What needs to be done:
A single number is required: how many lines in the data below contain "label".

** Supplied information follows **

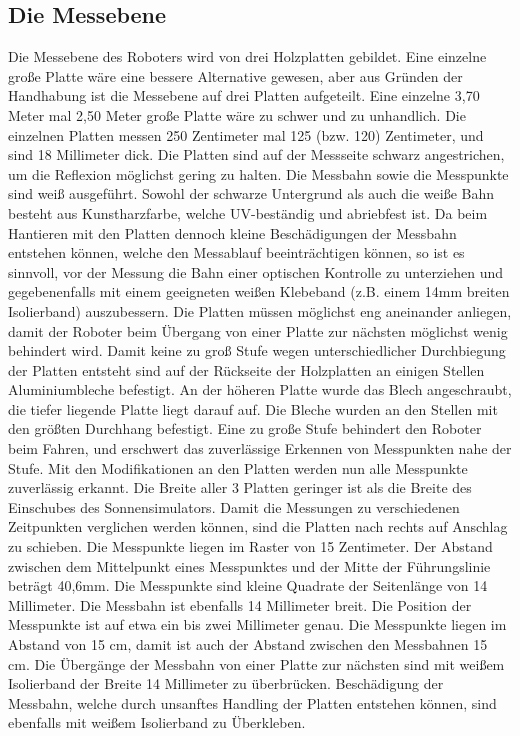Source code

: \documentclass[a4paper,bibtotoc,oneside]{scrbook}
\begin{document}
\subsection{Die Messebene}\thispagestyle{empty}
Die Messebene des Roboters wird von drei Holzplatten gebildet. Eine einzelne große Platte wäre eine bessere Alternative gewesen, aber aus Gründen der Handhabung ist die Messebene auf drei Platten aufgeteilt. Eine einzelne 3,70 Meter mal 2,50 Meter große Platte wäre zu schwer und zu unhandlich. Die einzelnen Platten messen 250 Zentimeter mal 125 (bzw. 120) Zentimeter, und sind 18 Millimeter dick.
Die Platten sind auf der Messseite schwarz angestrichen, um die Reflexion möglichst gering zu halten. Die Messbahn sowie die Messpunkte sind weiß ausgeführt. Sowohl der schwarze Untergrund als auch die weiße Bahn besteht aus Kunstharzfarbe, welche UV-beständig und abriebfest ist. Da beim Hantieren mit den Platten dennoch kleine Beschädigungen der Messbahn entstehen können, welche den Messablauf beeinträchtigen können, so ist es sinnvoll, vor der Messung die Bahn einer optischen Kontrolle zu unterziehen und gegebenenfalls mit einem geeigneten weißen Klebeband (z.B. einem 14mm breiten Isolierband) auszubessern.
Die Platten müssen möglichst eng aneinander anliegen, damit der Roboter beim Übergang von einer Platte zur nächsten möglichst wenig behindert wird. Damit keine zu groß Stufe wegen unterschiedlicher Durchbiegung der Platten entsteht sind auf der Rückseite der Holzplatten an einigen Stellen Aluminiumbleche befestigt. An der höheren Platte wurde das Blech angeschraubt, die tiefer liegende Platte liegt darauf auf. Die Bleche wurden an den Stellen mit den größten Durchhang befestigt.
Eine zu große Stufe behindert den Roboter beim Fahren, und erschwert das zuverlässige Erkennen von Messpunkten nahe der Stufe. Mit den Modifikationen an den Platten werden nun alle Messpunkte zuverlässig erkannt.
Die Breite aller 3 Platten geringer ist als die Breite des Einschubes des Sonnensimulators. Damit die Messungen zu verschiedenen Zeitpunkten verglichen werden können, sind die Platten nach rechts auf Anschlag zu schieben.
Die Messpunkte liegen im Raster von 15 Zentimeter. Der Abstand zwischen dem Mittelpunkt eines Messpunktes und der Mitte der Führungslinie beträgt 40,6mm. Die Messpunkte sind kleine Quadrate der Seitenlänge von 14 Millimeter. Die Messbahn ist ebenfalls 14 Millimeter breit. Die Position der Messpunkte ist auf etwa ein bis zwei Millimeter genau.
Die Messpunkte liegen im Abstand von 15 cm, damit ist auch der Abstand zwischen den Messbahnen 15 cm. Die Übergänge der Messbahn von einer Platte zur nächsten sind mit weißem Isolierband  der Breite 14 Millimeter zu überbrücken. Beschädigung der Messbahn, welche durch unsanftes Handling der Platten entstehen können, sind ebenfalls mit weißem Isolierband zu Überkleben.
\end{document}
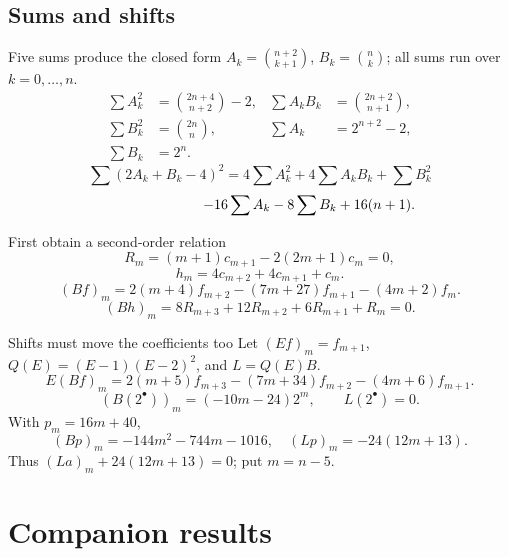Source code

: \documentclass{beamer}
\begin{document}
\subsection{Sums and shifts}
\begin{frame}{Five sums produce the closed form}
\small
$A_k=\binom{n+2}{k+1}$, $B_k=\binom nk$; all sums run over $k=0,\ldots,n$.
\[
\begin{aligned}
\sum A_k^2&=\binom{2n+4}{n+2}-2,&\sum A_kB_k&=\binom{2n+2}{n+1},\\
\sum B_k^2&=\binom{2n}n,&\sum A_k&=2^{n+2}-2,\\
\sum B_k&=2^n.
\end{aligned}
\]
\[
\sum(2A_k+B_k-4)^2
=4\sum A_k^2+4\sum A_kB_k+\sum B_k^2
\]
\[
\hspace{25mm}-16\sum A_k-8\sum B_k+16(n+1).
\]
\end{frame}
\begin{frame}{First obtain a second-order relation}
\small
\[
R_m=(m+1)c_{m+1}-2(2m+1)c_m=0,
\]
\[
h_m=4c_{m+2}+4c_{m+1}+c_m.
\]
\[
(Bf)_m=2(m+4)f_{m+2}-(7m+27)f_{m+1}-(4m+2)f_m.
\]
\[
(Bh)_m=8R_{m+3}+12R_{m+2}+6R_{m+1}+R_m=0.
\]
\end{frame}
\begin{frame}{Shifts must move the coefficients too}
\small
Let $(Ef)_m=f_{m+1}$, $Q(E)=(E-1)(E-2)^2$, and $L=Q(E)B$.
\[
E(Bf)_m=2(m+5)f_{m+3}-(7m+34)f_{m+2}-(4m+6)f_{m+1}.
\]
\[
(B(2^\bullet))_m=(-10m-24)2^m,\qquad L(2^\bullet)=0.
\]
With $p_m=16m+40$,
\[
(Bp)_m=-144m^2-744m-1016,\quad (Lp)_m=-24(12m+13).
\]
Thus $(La)_m+24(12m+13)=0$; put $m=n-5$.
\end{frame}
\section[Companions]{Companion results}
\end{document}
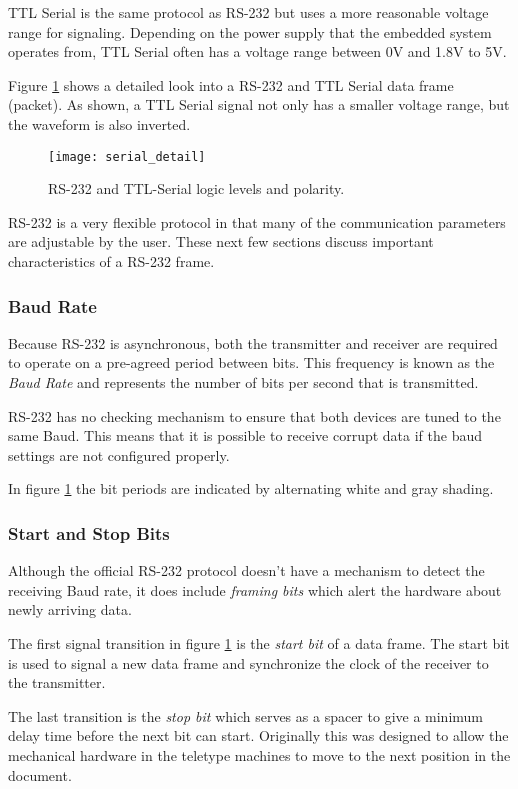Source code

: \documentclass[11pt,fleqn]{book} %
\begin{document}
TTL Serial is the same protocol as RS-232 but uses a more reasonable voltage range for signaling. Depending on the power supply that the embedded system operates from, TTL Serial often has a voltage range between 0V and 1.8V to 5V. 

Figure \ref{serial_detail} shows a detailed look into a RS-232 and TTL Serial data frame (packet). As shown, a TTL Serial signal not only has a smaller voltage range, but the waveform is also inverted. 

\begin{figure}[]
    \centering\texttt{[image: serial\_detail]}
    \caption{RS-232 and TTL-Serial logic levels and polarity.}
    \label{serial_detail}
\end{figure}

RS-232 is a very flexible protocol in that many of the communication parameters are adjustable by the user. These next few sections discuss important characteristics of a RS-232 frame.  

\subsubsection{Baud Rate} 
Because RS-232 is asynchronous, both the transmitter and receiver are required to operate on a pre-agreed period between bits. This frequency is known as the \textit{Baud Rate} and represents the number of bits per second that is transmitted. 

RS-232 has no checking mechanism to ensure that both devices are tuned to the same Baud. This means that it is possible to receive corrupt data if the baud settings are not configured properly. 

In figure \ref{serial_detail} the bit periods are indicated by alternating white and gray shading. 
 
\subsubsection{Start and Stop Bits}
Although the official RS-232 protocol doesn't have a mechanism to detect the receiving Baud rate, it does include \textit{framing bits} which alert the hardware about newly arriving data. 

The first signal transition in figure \ref{serial_detail} is the \textit{start bit} of a data frame. The start bit is used to signal a new data frame and synchronize the clock of the receiver to the transmitter.   

The last transition is the \textit{stop bit} which serves as a spacer to give a minimum delay time before the next bit can start. Originally this was designed to allow the mechanical hardware in the teletype machines to move to the next position in the document.
\end{document}
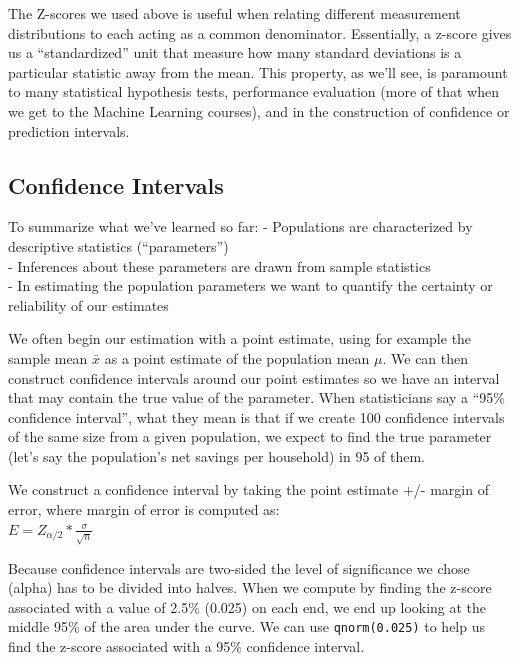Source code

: \documentclass[]{article}
\newenvironment{Shaded}{\begin{snugshade}}{\end{snugshade}}
\newcommand{\CommentTok}[1]{\textcolor[rgb]{0.56,0.35,0.01}{\textit{#1}}}
\newcommand{\FloatTok}[1]{\textcolor[rgb]{0.00,0.00,0.81}{#1}}
\newcommand{\KeywordTok}[1]{\textcolor[rgb]{0.13,0.29,0.53}{\textbf{#1}}}
\newcommand{\NormalTok}[1]{#1}
\begin{document}
The Z-scores we used above is useful when relating different measurement
distributions to each acting as a common denominator. Essentially, a
z-score gives us a ``standardized'' unit that measure how many standard
deviations is a particular statistic away from the mean. This property,
as we'll see, is paramount to many statistical hypothesis tests,
performance evaluation (more of that when we get to the Machine Learning
courses), and in the construction of confidence or prediction intervals.

\hypertarget{confidence-intervals}{%
\subsection{Confidence Intervals}\label{confidence-intervals}}

To summarize what we've learned so far: - Populations are characterized
by descriptive statistics (``parameters'')\\
- Inferences about these parameters are drawn from sample statistics\\
- In estimating the population parameters we want to quantify the
certainty or reliability of our estimates

We often begin our estimation with a point estimate, using for example
the sample mean \(\bar{x}\) as a point estimate of the population mean
\(\mu\). We can then construct confidence intervals around our point
estimates so we have an interval that may contain the true value of the
parameter. When statisticians say a ``95\% confidence interval'', what
they mean is that if we create 100 confidence intervals of the same size
from a given population, we expect to find the true parameter (let's say
the population's net savings per household) in 95 of them.

We construct a confidence interval by taking the point estimate +/-
margin of error, where margin of error is computed as:\\
\(E = Z_{\alpha/2} * \frac{\sigma}{\sqrt{n}}\)

Because confidence intervals are two-sided the level of significance we
chose (alpha) has to be divided into halves. When we compute by finding
the z-score associated with a value of 2.5\% (0.025) on each end, we end
up looking at the middle 95\% of the area under the curve. We can use
\texttt{qnorm(0.025)} to help us find the z-score associated with a 95\%
confidence interval.

\begin{Shaded}
\end{Shaded}
\end{document}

** End of Supplied information **

Exercise result:
2